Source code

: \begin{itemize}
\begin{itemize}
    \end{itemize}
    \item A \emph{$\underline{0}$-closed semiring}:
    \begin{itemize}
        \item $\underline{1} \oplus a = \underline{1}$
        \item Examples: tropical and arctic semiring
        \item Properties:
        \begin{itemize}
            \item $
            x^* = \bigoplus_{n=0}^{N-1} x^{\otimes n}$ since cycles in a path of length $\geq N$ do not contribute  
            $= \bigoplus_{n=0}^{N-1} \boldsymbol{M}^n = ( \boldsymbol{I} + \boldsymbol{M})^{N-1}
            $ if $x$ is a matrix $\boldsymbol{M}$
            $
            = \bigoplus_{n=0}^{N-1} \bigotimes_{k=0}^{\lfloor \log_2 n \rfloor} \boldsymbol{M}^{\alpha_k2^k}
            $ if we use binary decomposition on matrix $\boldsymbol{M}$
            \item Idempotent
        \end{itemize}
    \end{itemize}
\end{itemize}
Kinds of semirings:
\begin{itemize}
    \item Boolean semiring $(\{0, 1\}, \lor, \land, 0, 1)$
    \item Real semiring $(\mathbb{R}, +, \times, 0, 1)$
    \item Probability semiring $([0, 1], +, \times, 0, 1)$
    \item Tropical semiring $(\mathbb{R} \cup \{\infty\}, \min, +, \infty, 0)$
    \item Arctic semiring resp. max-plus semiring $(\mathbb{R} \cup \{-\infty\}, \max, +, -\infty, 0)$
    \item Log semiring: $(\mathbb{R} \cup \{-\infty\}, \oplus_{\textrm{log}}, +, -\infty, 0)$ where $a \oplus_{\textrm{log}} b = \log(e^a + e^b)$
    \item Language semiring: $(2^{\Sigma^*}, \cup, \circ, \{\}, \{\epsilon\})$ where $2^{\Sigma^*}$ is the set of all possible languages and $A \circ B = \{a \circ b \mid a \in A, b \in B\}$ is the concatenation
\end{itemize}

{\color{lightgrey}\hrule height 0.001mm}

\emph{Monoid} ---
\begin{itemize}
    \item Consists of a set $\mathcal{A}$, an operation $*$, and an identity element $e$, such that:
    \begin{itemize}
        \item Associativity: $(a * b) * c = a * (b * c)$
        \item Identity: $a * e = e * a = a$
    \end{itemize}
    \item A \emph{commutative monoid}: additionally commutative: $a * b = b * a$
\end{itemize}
· · · ·
#### Assigned task
For the word "where", go through the records and show each line that carries it.

#### Output
    \item Log semiring: $(\mathbb{R} \cup \{-\infty\}, \oplus_{\textrm{log}}, +, -\infty, 0)$ where $a \oplus_{\textrm{log}} b = \log(e^a + e^b)$
    \item Language semiring: $(2^{\Sigma^*}, \cup, \circ, \{\}, \{\epsilon\})$ where $2^{\Sigma^*}$ is the set of all possible languages and $A \circ B = \{a \circ b \mid a \in A, b \in B\}$ is the concatenation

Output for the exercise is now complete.